From a young age I have been concerned about the plight of animals exploited for human gain. It seems unthinkable that magnificent animals, such as rhinos and elephants are at risk of extinction due to the greed of humankind.

Campaigns to protect endangered species have been ongoing for decades, but despite these efforts (including the formation of non-governmental organisations, the existence of conservation treaties and increased enforcement action) many species of wildlife are declining in numbers, rather than recovering. It seems that no matter how high profile an issue is or how charismatic the species, the profit to gain from the sales of wildlife products is too enticing to overcome.

When it comes to wildlife products, the United Nations Office on Drugs and Crime reports that most of the demand comes from Asia, predominantly China. It is therefore important to examine the motives for this demand, taking into account the current social and economic context. Without doing so, it is impossible to combat this trade effectively, and with population and income levels increasing in China and neighbouring Vietnam, consumer demand for wildlife products such as ivory is set to increase, unless urgent action is taken to reduce the appeal of wildlife goods.

Currently, the luxury goods industry holds power in manipulating buying patterns. My essay presents the concept of ‘conspicuous consumption’ (the spending of money on luxury goods to display one’s economic status) in Asia and link it to the desire to attain social status through the purchase of rare or ‘luxury’ wildlife products. The essay discusses the negative impact of the growth of the Asian luxury market on wildlife trade, and presents potential strategies in response, including drawing upon the social sciences to encourage a more socially conscious consumer market.
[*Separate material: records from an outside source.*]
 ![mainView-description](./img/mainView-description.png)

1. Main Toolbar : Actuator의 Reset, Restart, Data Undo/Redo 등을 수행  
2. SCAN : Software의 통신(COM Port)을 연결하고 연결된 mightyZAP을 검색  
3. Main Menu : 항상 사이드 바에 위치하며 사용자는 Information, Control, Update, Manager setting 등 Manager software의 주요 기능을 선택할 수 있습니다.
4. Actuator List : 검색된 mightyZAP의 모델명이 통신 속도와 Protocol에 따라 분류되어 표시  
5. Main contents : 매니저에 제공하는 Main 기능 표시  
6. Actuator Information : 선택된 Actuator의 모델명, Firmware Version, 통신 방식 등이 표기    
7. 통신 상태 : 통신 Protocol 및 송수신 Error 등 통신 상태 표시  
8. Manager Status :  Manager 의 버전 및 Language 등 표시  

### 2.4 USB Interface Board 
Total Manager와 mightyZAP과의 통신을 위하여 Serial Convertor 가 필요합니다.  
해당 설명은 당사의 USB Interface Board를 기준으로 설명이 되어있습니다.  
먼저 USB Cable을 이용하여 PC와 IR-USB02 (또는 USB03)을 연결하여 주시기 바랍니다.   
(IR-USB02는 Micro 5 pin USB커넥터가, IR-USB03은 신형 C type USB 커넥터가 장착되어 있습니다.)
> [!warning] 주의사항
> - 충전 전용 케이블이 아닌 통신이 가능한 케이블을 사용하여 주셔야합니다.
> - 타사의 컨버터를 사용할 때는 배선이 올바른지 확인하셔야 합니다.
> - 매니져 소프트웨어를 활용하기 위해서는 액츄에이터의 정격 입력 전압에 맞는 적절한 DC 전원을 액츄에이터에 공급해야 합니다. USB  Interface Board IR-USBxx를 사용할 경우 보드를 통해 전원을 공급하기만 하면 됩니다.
There are many challenges working within animal protection in Asia, which I have witnessed first-hand having worked internationally in this field. In light of this, The Winchester Master of Science in Animal Welfare Science, Ethics and Law has encouraged me to think more strategically as to how solutions can be found. I would like to thank both Winchester University and IFAW for the opportunity to enter this competition and share my perspective.

Next year I will be undertaking a volunteer conservation role in Vietnam focussed on policy and advocacy in illegal wildlife trade, where I hope to put my learnings into practice.